Florian Lucchini

Personal information
- Full name: Florian Pier Francis Lucchini
- Date of birth: 13 February 1981 (age 45)
- Place of birth: Perpignan, France
- Height: 1.84 m (6 ft 0 in)
- Position: Goalkeeper

Youth career
- 1998–2000: Stade Rennais

Senior career*
- Years: Team / Apps / (Gls)
- 2001–2002: GFCO Ajaccio / ? / (?)
- 2002–2006: AC Ajaccio / 5 / (0)
- 2006–2007: AEP Paphos / 7 / (0)
- 2007: Ionikos FC / 11 / (0)
- 2008–2009: Vihren / 25 / (0)
- 2009–2010: AEP Paphos / 17 / (0)
- 2010–2012: Lokomotiv Plovdiv / 35 / (0)
- 2012–2013: Panserraikos / 8 / (0)

= Florian Lucchini =

French retired footballer (born 1981)

Florian Lucchini (born 13 February 1981 in Perpignan) is a French retired footballer who played as a goalkeeper.

==Career==
Lucchini started his career in Stade Rennais youth academy before joining Corsican sides GFCO Ajaccio and AC Ajaccio.

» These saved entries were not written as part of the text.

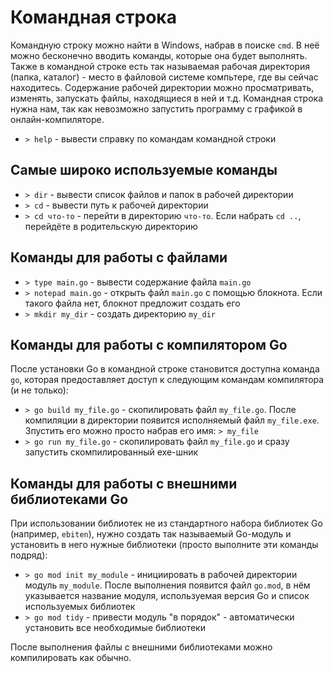 # Командная строка
Командную строку можно найти в Windows, набрав в поиске `cmd`. В неё можно бесконечно вводить команды, которые она будет выполнять.
Также в командной строке есть так называемая рабочая директория (папка, каталог) - место в файловой системе компьтере, где вы сейчас находитесь. 
Содержание рабочей директории можно просматривать, изменять, запускать файлы, находящиеся в ней и т.д.
Командная строка нужна нам, так как невозможно запустить программу с графикой в онлайн-компиляторе.

- `> help` - вывести справку по командам командной строки
## Самые широко используемые команды
- `> dir` - вывести список файлов и папок в рабочей директории
- `> cd` - вывести путь к рабочей директории
- `> cd что-то` - перейти в директорию `что-то`. Если набрать `cd ..`, перейдёте в родительскую директорию

## Команды для работы с файлами
- `> type main.go` - вывести содержание файла `main.go`
- `> notepad main.go` - открыть файл `main.go` с помощью блокнота. Если такого файла нет, блокнот предложит создать его
- `> mkdir my_dir` - создать директорию `my_dir`

## Команды для работы с компилятором Go
После установки Go в командной строке становится доступна команда `go`, которая предоставляет доступ к следующим командам компилятора (и не только):
- `> go build my_file.go` - скопилировать файл `my_file.go`. После компиляции в директории появится исполняемый файл `my_file.exe`. Зпустить его можно просто набрав его имя: `> my_file`
- `> go run my_file.go` - скопилировать файл `my_file.go` и сразу запустить скомпилированный exe-шник

## Команды для работы с внешними библиотеками Go
При использовании библиотек не из стандартного набора библиотек Go (например, `ebiten`), нужно создать так называемый Go-модуль и установить в него нужные библиотеки (просто выполните эти команды подряд):
- `> go mod init my_module` - инициировать в рабочей директории модуль `my_module`. После выполнения появится файл `go.mod`, в нём указывается название модуля, используемая версия Go и список используемых библиотек
- `> go mod tidy` - привести модуль "в порядок" - автоматически установить все необходимые библиотеки

После выполнения файлы с внешними библиотеками можно компилировать как обычно.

In 2007, he played for six months in Ionikos FC and signed with Vihren for a free transfer in July 2008.

===Vihren===
Lucchini made his official debut for Vihren in a match against Levski Sofia on 9 August 2008. He played for 90 minutes. The match ended in a 1:0 win for Vihren. He made a phenomenal contribution to Vihren in the Bulgarian first division game against Levski and Sandanski fans named him The crazy Corsican. The Bulgarian variation of this name is Лудият корсиканец. In the 58th minute Lucchini saved a penalty kick.